WHAT NEEDS TO BE DONE
Look through the listing below and give the number of lines that hold "INSERT". Say nothing more.

== SUPPLIED INFORMATION ==

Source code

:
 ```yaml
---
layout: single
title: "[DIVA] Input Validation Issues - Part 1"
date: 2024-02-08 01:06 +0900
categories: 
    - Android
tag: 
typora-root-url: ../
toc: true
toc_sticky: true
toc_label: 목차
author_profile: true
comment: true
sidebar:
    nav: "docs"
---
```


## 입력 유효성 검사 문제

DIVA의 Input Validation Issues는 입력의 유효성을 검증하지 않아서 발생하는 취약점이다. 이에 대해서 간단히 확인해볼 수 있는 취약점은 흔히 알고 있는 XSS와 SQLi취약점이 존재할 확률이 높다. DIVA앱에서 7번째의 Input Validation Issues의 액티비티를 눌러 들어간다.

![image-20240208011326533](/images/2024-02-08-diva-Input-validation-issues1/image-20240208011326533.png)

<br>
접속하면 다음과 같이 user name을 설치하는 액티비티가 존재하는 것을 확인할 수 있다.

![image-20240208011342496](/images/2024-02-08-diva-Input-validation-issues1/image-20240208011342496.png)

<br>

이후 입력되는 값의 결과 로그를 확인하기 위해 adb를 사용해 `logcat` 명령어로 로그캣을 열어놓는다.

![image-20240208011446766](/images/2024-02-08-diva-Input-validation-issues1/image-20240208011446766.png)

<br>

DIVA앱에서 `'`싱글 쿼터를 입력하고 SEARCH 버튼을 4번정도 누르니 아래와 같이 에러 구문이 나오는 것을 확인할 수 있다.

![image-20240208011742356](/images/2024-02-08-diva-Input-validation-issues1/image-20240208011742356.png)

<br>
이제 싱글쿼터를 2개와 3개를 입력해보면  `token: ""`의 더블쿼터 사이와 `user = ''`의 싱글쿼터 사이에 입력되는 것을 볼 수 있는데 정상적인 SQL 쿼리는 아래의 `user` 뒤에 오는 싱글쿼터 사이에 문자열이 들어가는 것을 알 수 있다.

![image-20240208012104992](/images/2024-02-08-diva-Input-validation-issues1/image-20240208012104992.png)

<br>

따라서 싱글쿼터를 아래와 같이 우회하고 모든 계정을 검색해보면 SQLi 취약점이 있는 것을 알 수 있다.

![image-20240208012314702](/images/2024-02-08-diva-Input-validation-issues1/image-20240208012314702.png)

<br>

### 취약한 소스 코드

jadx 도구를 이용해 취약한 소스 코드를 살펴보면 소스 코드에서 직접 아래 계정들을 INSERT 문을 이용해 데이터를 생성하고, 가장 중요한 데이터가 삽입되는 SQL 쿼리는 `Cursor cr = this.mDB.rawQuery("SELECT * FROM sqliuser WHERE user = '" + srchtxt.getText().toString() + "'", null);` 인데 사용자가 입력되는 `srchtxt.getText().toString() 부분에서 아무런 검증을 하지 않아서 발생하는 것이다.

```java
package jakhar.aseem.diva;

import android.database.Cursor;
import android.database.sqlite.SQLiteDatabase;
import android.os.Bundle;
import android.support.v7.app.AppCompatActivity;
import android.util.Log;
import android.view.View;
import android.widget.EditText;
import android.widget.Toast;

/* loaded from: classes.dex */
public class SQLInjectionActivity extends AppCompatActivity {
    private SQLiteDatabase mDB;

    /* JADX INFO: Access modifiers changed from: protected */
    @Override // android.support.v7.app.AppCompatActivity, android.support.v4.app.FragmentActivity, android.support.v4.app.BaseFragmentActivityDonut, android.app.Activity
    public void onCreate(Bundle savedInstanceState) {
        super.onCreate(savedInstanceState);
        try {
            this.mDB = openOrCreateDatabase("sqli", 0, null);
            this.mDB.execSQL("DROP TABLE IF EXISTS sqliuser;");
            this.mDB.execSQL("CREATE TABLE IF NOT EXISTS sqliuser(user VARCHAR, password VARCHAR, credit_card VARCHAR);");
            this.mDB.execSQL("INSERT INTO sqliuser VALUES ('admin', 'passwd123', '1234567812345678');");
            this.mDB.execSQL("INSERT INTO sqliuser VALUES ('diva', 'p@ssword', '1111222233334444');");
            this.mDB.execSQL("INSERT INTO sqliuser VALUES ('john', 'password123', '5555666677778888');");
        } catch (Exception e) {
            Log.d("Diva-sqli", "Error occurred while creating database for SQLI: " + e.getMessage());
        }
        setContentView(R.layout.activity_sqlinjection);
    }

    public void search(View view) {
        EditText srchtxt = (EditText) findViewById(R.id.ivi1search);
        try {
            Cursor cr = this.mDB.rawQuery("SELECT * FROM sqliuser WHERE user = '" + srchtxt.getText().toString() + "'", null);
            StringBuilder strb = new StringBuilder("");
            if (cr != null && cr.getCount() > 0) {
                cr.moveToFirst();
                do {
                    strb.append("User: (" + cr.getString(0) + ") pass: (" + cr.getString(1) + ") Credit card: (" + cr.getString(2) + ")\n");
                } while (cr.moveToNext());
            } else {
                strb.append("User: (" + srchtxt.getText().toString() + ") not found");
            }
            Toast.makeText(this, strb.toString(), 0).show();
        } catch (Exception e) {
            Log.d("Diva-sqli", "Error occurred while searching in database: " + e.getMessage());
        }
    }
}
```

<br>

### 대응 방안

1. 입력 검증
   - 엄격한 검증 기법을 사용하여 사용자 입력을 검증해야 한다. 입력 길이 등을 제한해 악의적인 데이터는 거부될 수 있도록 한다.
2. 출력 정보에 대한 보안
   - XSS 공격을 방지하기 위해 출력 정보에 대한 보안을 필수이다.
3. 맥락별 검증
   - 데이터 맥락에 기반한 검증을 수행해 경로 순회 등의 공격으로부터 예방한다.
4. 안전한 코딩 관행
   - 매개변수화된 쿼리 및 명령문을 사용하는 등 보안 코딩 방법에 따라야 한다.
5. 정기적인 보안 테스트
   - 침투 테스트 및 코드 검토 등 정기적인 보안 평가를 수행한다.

===

ANSWER BOX
4